B-next, the winner of the Best e-Surveillance Solution Provider category at this year's FX Week e-FX Awards, has two things working in its favour: firstly, the fallout from the benchmark manipulation scandals kick-started a queue for monitoring solutions; and, secondly, regulations such as the EU Market Abuse Regulation (MAR) and Markets in Financial Instruments Directive II.

While the MAR regime came into effect on July 3, b-next's chief executive, Wolfgang Fabisch, is still receiving calls from organisations that are in no way ready. He recounts how a Tier 2 firm asked for a quick-fix solution just two weeks before the regime came into force.

"I would say that 50% of the market is in a position to say they are MAR ready, where they have all the systems in place," says Fabisch. "Another 50% have started to think about it and started to develop some policies to be MAR-ready in the not too distant future."

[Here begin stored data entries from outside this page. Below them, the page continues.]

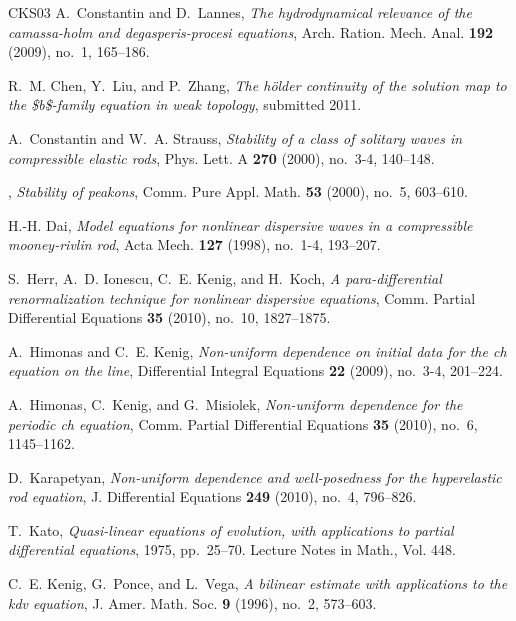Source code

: \documentclass[12pt,reqno]{amsart}
\numberwithin{equation}{section}  %
\numberwithin{figure}{section}
\begin{document}
\begin{thebibliography}{CKS{\etalchar{+}}03}
A.~Constantin and D.~Lannes, \emph{The hydrodynamical relevance of the
  camassa-holm and degasperis-procesi equations}, Arch. Ration. Mech. Anal.
  \textbf{192} (2009), no.~1, 165--186.

 R.~M. Chen, Y.~Liu, and P.~Zhang, \emph{The
    h{\"o}lder continuity of the solution map to the {\$}b{\$}-family equation
in weak topology}, submitted 2011.

A.~Constantin and W.~A. Strauss, \emph{Stability of a class of solitary waves
  in compressible elastic rods}, Phys. Lett. A \textbf{270} (2000), no.~3-4,
  140--148.

\bysame, \emph{Stability of peakons}, Comm. Pure Appl. Math. \textbf{53}
  (2000), no.~5, 603--610.

H.-H. Dai, \emph{Model equations for nonlinear dispersive waves in a
  compressible mooney-rivlin rod}, Acta Mech. \textbf{127} (1998), no.~1-4,
  193--207.

S.~Herr, A.~D. Ionescu, C.~E. Kenig, and H.~Koch, \emph{A para-differential
  renormalization technique for nonlinear dispersive equations}, Comm. Partial
  Differential Equations \textbf{35} (2010), no.~10, 1827--1875.

A.~Himonas and C.~E. Kenig, \emph{Non-uniform dependence on initial data for
  the ch equation on the line}, Differential Integral Equations \textbf{22}
  (2009), no.~3-4, 201--224.

A.~Himonas, C.~Kenig, and G.~Misiolek, \emph{Non-uniform dependence for
  the periodic ch equation}, Comm. Partial Differential Equations \textbf{35}
  (2010), no.~6, 1145--1162.

D.~Karapetyan, \emph{Non-uniform dependence and well-posedness for the
  hyperelastic rod equation}, J. Differential Equations \textbf{249} (2010),
  no.~4, 796--826.

T.~Kato, \emph{Quasi-linear equations of evolution, with applications to
  partial differential equations}, 1975, pp.~25--70. Lecture Notes in Math.,
  Vol. 448.

C.~E. Kenig, G.~Ponce, and L.~Vega, \emph{A bilinear estimate with applications
  to the kdv equation}, J. Amer. Math. Soc. \textbf{9} (1996), no.~2, 573--603.


\end{thebibliography}
\end{document}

Pressure is high on the industry. Starting this July, some of the new rules will make it a crime to not be ready
Wolfgang Fabisch, b-next

But, ensuring systems are in place for compliance with MAR takes a minimum of six months, rather than two weeks, Fabisch says. This is because the relevant interfaces need changing and the client's needs must be understood to deliver the right quality of data, plus all of the surveillance and case-management processes need to be in place.

"Pressure is high on the industry," he says. "Starting this July, some of the new rules will make it a crime to not be ready – not only for traders, but also for those doing the surveillance and even board members. That's why some people are really nervous."

One reason that is tempering companies' willingness to rush out and implement monitoring systems is cost. While running and maintaining a surveillance system is relatively painless, the initial outlay is considerable, at a time when technology budgets are stretched to the limits by the onslaught of regulatory initiatives.

Common standards

To cut overall costs, industry participants have started identifying common standards that would make it cheaper to roll out surveillance solutions.

"All companies in the market face similar problems and since regulation is similar around the globe, I expect common standards will come about in the future," says Fabisch.

In FX, the challenge is the market's fragmented structure. This means systems need to analyse more incoming data than they would in equity markets and they have to do it faster.

"A big challenge is also the availability of market data, because we don't have access to traded volumes," says Fabisch. "Volumes are important because this helps to understand if someone is trying to manipulate the market with small orders that push the market price in one direction, with low risk for its own books. From a market data perspective, it's a challenge."